Description of the task
Where a line of the material contains the string "least", copy that line.

Exercise materials

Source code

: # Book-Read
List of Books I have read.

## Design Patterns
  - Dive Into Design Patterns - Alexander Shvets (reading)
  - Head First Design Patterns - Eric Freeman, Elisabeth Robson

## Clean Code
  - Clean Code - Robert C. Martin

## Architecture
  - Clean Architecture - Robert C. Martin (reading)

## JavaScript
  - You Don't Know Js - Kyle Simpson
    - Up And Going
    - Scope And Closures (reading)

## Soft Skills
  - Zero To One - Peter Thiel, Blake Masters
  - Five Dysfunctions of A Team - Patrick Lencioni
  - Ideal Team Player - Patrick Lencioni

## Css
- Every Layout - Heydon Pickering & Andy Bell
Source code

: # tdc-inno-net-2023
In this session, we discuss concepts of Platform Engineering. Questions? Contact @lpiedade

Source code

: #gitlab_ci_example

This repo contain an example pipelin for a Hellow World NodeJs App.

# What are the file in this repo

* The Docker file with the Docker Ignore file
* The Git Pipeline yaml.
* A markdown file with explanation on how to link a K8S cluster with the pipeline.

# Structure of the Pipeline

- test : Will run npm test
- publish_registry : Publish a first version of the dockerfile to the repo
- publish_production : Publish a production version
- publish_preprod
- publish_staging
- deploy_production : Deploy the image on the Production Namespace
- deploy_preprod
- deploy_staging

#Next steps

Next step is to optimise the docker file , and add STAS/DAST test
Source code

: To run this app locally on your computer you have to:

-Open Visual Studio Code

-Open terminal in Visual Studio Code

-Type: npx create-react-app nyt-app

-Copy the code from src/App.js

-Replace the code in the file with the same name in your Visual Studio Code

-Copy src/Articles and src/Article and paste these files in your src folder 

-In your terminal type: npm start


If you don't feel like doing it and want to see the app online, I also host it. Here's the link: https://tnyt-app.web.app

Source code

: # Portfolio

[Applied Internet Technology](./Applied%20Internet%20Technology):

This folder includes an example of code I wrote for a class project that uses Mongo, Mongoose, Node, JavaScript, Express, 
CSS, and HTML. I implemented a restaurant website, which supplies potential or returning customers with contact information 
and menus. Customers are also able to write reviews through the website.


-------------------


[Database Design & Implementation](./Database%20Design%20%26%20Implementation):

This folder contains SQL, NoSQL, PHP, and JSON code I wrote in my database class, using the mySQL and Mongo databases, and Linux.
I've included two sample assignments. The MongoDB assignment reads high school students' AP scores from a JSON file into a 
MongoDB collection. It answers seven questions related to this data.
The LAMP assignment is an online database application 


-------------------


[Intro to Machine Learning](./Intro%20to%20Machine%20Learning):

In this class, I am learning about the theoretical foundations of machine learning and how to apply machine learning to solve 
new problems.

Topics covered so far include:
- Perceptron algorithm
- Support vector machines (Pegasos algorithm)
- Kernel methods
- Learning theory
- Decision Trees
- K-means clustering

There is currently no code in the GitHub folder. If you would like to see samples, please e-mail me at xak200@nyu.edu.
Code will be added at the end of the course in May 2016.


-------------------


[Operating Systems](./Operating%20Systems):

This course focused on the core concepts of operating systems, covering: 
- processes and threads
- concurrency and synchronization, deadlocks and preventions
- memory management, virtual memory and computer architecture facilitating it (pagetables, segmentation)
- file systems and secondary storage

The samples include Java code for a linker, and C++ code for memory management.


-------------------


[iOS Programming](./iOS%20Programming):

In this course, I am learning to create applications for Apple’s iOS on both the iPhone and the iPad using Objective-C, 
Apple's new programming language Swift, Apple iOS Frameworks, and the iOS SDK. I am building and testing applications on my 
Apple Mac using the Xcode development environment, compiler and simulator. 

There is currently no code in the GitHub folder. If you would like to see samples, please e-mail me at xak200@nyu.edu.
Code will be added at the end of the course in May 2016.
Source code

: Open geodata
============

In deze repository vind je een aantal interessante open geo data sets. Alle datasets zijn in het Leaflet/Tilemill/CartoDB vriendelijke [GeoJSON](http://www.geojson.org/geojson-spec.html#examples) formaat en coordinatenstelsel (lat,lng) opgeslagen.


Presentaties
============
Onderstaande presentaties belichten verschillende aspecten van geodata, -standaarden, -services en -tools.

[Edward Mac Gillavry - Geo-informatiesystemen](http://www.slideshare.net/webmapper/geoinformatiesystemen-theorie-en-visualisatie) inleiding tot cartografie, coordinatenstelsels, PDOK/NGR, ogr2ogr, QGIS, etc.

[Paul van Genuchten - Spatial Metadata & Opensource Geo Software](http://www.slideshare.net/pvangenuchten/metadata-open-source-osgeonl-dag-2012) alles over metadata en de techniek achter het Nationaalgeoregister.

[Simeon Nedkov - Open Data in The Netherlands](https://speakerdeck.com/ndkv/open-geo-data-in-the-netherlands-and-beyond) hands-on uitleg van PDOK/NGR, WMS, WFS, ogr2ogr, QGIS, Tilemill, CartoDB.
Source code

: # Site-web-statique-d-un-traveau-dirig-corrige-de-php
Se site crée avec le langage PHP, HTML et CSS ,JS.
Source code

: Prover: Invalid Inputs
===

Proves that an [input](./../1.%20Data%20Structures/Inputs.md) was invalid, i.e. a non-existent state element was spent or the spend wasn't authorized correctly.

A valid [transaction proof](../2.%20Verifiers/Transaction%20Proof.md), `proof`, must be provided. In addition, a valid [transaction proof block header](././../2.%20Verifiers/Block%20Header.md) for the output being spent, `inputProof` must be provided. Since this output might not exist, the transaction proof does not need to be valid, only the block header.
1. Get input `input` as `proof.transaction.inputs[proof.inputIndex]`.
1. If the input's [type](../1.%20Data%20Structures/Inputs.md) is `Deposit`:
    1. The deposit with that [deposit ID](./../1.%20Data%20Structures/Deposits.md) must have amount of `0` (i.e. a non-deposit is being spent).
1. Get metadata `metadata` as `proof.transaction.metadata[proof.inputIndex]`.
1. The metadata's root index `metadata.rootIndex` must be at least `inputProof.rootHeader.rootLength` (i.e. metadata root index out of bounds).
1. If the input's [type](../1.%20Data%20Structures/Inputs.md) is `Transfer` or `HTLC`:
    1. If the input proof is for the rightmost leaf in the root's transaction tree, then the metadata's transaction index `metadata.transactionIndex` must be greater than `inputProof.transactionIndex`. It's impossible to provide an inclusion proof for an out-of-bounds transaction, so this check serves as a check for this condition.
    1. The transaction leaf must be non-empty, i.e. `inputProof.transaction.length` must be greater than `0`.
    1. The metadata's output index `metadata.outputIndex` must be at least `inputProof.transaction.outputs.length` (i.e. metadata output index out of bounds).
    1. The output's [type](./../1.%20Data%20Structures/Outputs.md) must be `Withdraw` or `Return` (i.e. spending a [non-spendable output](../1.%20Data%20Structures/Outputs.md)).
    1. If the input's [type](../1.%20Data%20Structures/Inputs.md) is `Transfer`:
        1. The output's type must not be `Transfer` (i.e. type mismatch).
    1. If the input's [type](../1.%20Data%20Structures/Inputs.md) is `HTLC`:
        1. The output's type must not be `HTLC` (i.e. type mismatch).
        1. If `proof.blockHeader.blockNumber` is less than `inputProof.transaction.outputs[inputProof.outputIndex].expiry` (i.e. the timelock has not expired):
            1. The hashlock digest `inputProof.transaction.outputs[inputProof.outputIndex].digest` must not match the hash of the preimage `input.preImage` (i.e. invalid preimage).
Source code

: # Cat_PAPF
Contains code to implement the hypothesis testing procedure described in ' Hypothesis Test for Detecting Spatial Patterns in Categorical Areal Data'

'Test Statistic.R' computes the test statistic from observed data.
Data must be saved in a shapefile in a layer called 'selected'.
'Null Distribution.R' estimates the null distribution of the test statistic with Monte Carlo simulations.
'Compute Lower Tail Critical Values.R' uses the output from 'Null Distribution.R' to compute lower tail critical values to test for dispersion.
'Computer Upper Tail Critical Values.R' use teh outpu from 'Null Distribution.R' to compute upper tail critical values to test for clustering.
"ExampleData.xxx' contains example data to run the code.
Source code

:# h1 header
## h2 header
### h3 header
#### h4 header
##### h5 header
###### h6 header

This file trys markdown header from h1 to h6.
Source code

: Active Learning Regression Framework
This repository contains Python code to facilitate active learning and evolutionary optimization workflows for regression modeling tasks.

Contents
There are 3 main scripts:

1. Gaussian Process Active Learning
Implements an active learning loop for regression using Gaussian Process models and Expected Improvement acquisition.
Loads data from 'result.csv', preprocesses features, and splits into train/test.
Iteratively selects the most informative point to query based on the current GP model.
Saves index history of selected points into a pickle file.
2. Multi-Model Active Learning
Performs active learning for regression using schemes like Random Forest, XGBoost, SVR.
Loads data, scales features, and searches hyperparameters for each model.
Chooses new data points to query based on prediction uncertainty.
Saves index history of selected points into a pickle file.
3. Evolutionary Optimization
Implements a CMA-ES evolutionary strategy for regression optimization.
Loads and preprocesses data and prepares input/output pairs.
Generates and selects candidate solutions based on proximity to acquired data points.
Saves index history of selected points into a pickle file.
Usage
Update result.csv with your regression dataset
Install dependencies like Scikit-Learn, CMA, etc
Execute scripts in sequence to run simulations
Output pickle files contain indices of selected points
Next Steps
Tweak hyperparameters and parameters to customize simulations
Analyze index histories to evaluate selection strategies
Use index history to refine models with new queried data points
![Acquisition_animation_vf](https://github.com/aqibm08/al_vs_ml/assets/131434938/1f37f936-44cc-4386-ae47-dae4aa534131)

Response to this exercise
1. The metadata's root index `metadata.rootIndex` must be at least `inputProof.rootHeader.rootLength` (i.e. metadata root index out of bounds).
    1. The metadata's output index `metadata.outputIndex` must be at least `inputProof.transaction.outputs.length` (i.e. metadata output index out of bounds).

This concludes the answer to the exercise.